The Quote of the Day comes to us from none other than Ginger Grant of "Gilligan's Island".
"None proclaim their innocence so loudly as the guilty." I don't know if that fits, but it's from a movie I was in.
Last week, Attorney General Merrick Garland was called to testify before the House Judiciary Committee regarding oversight of the Department of Justice. A good time may have been had by some, but Garland was definitely not one of those people as GOP committee members grilled him solidly. You can catch some of the highlights here.
No doubt still smarting from actually being held accountable for a change and likely trying not to think of the turn his career would take during Donald Trump's second term, Garland published a snarling op-ed in the Washington Post, stating that the DOJ was under attack and that the alleged hostilities need to come to a screeching halt, posthaste.
Garland led off the piece titled, “Merrick Garland: Unfounded attacks on the Justice Department must end,” with an account of a bomb threat that had been phoned into an FBI field office. As civilized people, I think that we can all agree that civilized people who are dedicated to the preservation of the republic do not make bomb threats or engage in acts of violence.
But Garland was just getting warmed up. He went on to list the various ways his department was coming under attack. Those include:
- Threats to defund certain investigations, in particular, an investigation into Trump.
- What Garland calls “conspiracy theories crafted and spread for the purpose of undermining public trust in the judicial process itself. Those include false claims that a case brought by a local district attorney and resolved by a jury verdict in a state trial was somehow controlled by the Justice Department.” In this case, the Trump "hush money" verdict.

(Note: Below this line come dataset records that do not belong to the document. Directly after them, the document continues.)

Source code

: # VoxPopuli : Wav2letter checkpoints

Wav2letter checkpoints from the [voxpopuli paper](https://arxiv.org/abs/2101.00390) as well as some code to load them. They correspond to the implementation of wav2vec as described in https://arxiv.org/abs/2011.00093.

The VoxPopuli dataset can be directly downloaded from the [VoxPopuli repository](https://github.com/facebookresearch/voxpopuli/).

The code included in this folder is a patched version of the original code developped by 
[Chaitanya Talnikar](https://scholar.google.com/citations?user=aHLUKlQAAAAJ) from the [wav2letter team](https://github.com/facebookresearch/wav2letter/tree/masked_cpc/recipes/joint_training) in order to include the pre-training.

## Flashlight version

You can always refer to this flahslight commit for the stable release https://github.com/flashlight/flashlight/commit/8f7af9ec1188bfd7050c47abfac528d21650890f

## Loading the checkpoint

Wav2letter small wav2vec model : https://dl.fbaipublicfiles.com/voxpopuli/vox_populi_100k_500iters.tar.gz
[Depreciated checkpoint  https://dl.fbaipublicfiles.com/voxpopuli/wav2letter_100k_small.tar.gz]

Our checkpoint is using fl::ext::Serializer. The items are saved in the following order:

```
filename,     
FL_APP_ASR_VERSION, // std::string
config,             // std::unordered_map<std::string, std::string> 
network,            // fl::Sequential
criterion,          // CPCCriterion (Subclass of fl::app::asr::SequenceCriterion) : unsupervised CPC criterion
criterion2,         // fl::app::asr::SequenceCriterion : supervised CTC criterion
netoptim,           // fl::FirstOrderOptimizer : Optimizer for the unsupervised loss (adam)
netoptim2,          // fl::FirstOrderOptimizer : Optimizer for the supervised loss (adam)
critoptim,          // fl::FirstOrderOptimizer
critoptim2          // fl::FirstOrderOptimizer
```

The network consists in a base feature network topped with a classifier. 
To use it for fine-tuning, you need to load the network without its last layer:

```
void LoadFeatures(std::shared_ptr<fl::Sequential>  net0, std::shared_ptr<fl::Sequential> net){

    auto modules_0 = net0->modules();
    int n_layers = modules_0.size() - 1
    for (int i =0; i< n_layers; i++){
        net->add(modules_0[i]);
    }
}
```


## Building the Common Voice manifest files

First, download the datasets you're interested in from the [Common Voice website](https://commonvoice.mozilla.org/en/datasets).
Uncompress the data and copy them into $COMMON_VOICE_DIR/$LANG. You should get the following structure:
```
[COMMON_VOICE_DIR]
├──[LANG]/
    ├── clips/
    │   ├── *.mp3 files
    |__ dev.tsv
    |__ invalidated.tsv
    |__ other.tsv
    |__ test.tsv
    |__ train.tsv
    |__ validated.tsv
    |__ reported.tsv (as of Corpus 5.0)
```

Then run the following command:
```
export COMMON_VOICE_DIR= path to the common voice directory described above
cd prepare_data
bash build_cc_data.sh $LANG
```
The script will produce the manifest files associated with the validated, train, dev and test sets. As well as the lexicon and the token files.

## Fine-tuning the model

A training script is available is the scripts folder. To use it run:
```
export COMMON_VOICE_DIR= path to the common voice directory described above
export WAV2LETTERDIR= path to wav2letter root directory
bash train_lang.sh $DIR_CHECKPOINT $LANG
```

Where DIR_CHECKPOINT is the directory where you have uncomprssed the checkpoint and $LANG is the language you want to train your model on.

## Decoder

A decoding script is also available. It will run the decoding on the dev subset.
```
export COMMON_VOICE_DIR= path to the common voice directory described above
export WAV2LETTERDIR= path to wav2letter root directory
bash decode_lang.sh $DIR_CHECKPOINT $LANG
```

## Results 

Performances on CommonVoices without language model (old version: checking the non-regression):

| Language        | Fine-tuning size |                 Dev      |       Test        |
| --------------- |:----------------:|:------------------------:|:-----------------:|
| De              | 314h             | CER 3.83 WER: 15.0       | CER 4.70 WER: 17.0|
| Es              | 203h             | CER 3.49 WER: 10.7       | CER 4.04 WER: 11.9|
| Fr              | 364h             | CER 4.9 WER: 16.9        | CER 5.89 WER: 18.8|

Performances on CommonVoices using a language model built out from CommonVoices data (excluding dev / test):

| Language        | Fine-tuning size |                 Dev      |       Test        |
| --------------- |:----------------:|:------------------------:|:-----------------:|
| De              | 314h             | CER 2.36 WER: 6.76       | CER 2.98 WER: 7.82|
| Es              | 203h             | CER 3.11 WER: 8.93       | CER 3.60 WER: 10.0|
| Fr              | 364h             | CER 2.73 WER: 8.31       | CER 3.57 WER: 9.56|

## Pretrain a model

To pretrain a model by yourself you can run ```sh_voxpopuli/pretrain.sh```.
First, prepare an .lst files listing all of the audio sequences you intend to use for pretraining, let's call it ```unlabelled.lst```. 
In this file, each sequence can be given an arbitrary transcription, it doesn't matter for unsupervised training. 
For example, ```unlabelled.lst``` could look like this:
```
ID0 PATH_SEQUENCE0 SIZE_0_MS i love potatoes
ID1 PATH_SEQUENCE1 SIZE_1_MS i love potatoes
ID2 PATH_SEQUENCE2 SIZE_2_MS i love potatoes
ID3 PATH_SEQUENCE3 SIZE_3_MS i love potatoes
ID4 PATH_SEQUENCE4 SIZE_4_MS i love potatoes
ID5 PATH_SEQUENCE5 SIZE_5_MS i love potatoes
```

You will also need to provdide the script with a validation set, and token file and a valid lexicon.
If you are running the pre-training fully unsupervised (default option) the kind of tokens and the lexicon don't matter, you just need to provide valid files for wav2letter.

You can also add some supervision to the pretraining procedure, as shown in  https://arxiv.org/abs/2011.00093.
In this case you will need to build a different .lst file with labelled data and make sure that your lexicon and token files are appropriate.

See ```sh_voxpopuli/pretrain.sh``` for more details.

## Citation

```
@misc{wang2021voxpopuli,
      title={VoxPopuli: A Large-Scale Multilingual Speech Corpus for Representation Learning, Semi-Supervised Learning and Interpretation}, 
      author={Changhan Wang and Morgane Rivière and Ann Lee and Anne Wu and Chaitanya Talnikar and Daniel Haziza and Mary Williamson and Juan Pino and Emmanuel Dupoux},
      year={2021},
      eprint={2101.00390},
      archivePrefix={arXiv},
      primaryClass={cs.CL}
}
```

- “Dangerous falsehoods about the FBI’s law enforcement operations that increase the risks faced by our agents.”
- The "bullying and intimidation" of career public servants by "repeatedly singling them out.”
- False claims that the DOJ politicizes its work to influence election outcomes.
And then there was this. See if you can read it without snorting, giggling, or clenching your teeth.
The Justice Department makes decisions about criminal investigations based only on the facts and the law. We do not investigate people because of their last name, their political affiliation, the size of their bank account, where they come from, or what they look like. We investigate and prosecute violations of federal law — nothing more, nothing less.
We do this not only because of the principles that have long guided our work but also because we know that our democracy cannot survive without a justice system that ensures the equal protection of law for all its citizens.
Tell that to Mark Houck.
Tell that to the FBI employee targeted for his political beliefs.
Tell that to the disabled 75-year-old woman, who was recently sentenced for her role in an abortion protest. I'm sure we all sleep much more soundly because a senior citizen in a wheelchair is going to self-report for incarceration.
Tell that to Steve Baker.
Tell that to Ken Paxton.
Tell it to your whistleblowers.
Tell that to the Catholics. True, the FBI was cleared of malicious intent, but the DOJ cleared it.
Tell that to Moms for Liberty and parents who protested at school board meetings.
Hell, tell it to Trump.
Garland's rant may find a warm reception with WaPo or NYT readers or whoever is left watching the MSM. The people who are not impressed or convinced are growing in number every day. Garland knows that. And cries of victimhood aren't going to change that, no matter how loud or indignant they may be.